Red Deerians could see dedicated pollinator parks popping up throughout the City in the future.
Councillors Paul Harris and Lynne Mulder recently submitted a joint Notice of Motion to request the City’s parks department to explore the inclusion of dedicated pollinator parks for the purpose of creating pollinator habitat within existing or future City parks.
The Notice of Motion also asked City staff to permanently ban neonicotinoids and related pesticides in their practices, but that will require further research, council was told.
“We have to realize that we are completely dependent on the planet and the other species, but the planet and other species are not dependent on us. They can do without us and that is a point we often forget. In bringing this forward, this is one specific thing that could go wrong, but there are many different things,” said Harris. “We know that pollinator insects pollinate two-thirds of the world’s crops. If we in Red Deer can think about how we can help our citizens become more educated about the importance of pollinator insects in our community and at the same time demonstrate that we can do it here and make a difference in our own community, perhaps we can show leadership to others.”

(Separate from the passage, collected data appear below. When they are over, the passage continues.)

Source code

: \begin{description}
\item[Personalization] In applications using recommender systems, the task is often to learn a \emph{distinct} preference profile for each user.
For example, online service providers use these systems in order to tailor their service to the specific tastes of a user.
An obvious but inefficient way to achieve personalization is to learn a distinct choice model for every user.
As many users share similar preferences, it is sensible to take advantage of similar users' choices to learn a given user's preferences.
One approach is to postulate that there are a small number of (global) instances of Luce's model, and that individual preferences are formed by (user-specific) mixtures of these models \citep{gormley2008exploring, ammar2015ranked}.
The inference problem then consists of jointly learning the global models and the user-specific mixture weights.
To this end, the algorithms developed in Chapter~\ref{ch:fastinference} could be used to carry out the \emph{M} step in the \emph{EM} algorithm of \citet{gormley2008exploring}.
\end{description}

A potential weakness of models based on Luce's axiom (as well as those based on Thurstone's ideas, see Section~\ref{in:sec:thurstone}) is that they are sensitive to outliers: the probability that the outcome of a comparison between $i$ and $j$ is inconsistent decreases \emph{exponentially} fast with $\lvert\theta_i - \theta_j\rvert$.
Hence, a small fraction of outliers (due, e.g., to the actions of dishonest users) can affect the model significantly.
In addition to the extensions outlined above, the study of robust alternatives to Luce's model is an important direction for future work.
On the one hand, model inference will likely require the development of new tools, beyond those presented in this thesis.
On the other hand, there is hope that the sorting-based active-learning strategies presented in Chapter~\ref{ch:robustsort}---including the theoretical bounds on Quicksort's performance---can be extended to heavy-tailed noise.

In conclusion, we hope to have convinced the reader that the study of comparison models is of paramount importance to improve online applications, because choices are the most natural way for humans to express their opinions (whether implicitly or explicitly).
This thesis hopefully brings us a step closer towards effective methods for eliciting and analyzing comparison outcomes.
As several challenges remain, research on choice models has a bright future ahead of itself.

Harris added the issue was brought forward by citizens to himself and Mulder during last year’s election campaign.
“This isn’t a small issue, even though it’s just one of many, it’s one that is important and it’s one that we can move the needle on and make a difference in Red Deer both in terms of education and protection of pollinator insects.”

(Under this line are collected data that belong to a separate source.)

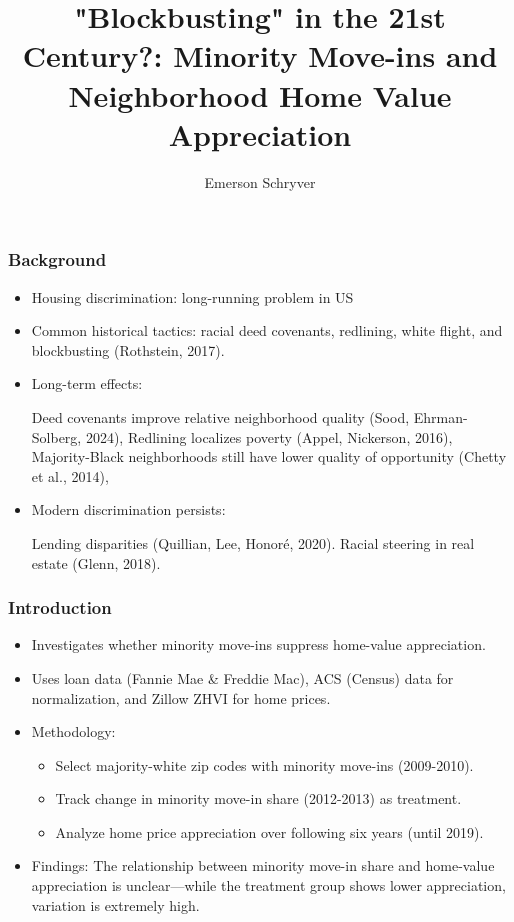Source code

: \documentclass[aspectratio=169]{beamer}
\title[Minority Move-Ins and Home Appreciation]{"Blockbusting" in the 21st Century?: Minority Move-ins and Neighborhood Home Value Appreciation}
\author{Emerson Schryver}
\begin{document}
\begin{frame}
    \maketitle
\end{frame}
\begin{frame}
\frametitle{Background}
\begin{itemize}
    \item Housing discrimination: long-running problem in US
    \item Common historical tactics: racial deed covenants, redlining, white flight, and blockbusting (Rothstein, 2017).
    \item Long-term effects:
    
    \small
    Deed covenants improve relative neighborhood quality (Sood, Ehrman-Solberg, 2024), 
    Redlining localizes poverty (Appel, Nickerson, 2016),
    Majority-Black neighborhoods still have lower quality of opportunity (Chetty et al., 2014),

    \normalsize
    \item Modern discrimination persists:
    
    \small
    Lending disparities (Quillian, Lee, Honoré, 2020).
    Racial steering in real estate (Glenn, 2018).
    
\end{itemize}
\end{frame}
\begin{frame}
\frametitle{Introduction}
\begin{itemize}
    \item Investigates whether minority move-ins suppress home-value appreciation.
    \item Uses loan data (Fannie Mae \& Freddie Mac), ACS (Census) data for normalization, and Zillow ZHVI for home prices.
    \item Methodology:
    \begin{itemize}
        \item Select majority-white zip codes with minority move-ins (2009-2010).
        \item Track change in minority move-in share (2012-2013) as treatment.
        \item Analyze home price appreciation over following six years (until 2019).
    \end{itemize}
    \item Findings: The relationship between minority move-in share and home-value appreciation is unclear—while the treatment group shows lower appreciation, variation is extremely high.
\end{itemize}
\end{frame}
\end{document}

Councillor Dianne Wyntjes said this is an important step for the City.
“I often think over the last decade or so – I have personally seen less and less bees and I think we take it for granted when they come to our trees, to our flowers or even our crops in our vicinity,” she said. “From my reading some scientists have suggested that our bees are overrun by mite infestation and others suggest that the insecticides are to blame because the bees are dying. The reality is we are seeing less bees.
“I think we have to think about the impact of bee pollination on our food products. Where would we be without our fruits, without our vegetables, without the impact it has on the agricultural sector?”
Council voted in favour of the Notice of Motion. The City’s parks department will now explore the inclusion of dedicated pollinator parks.
The City will also explore the permanent banning of neonicotinoids and related pesticides that are known to have adverse effects on the health of pollinator populations.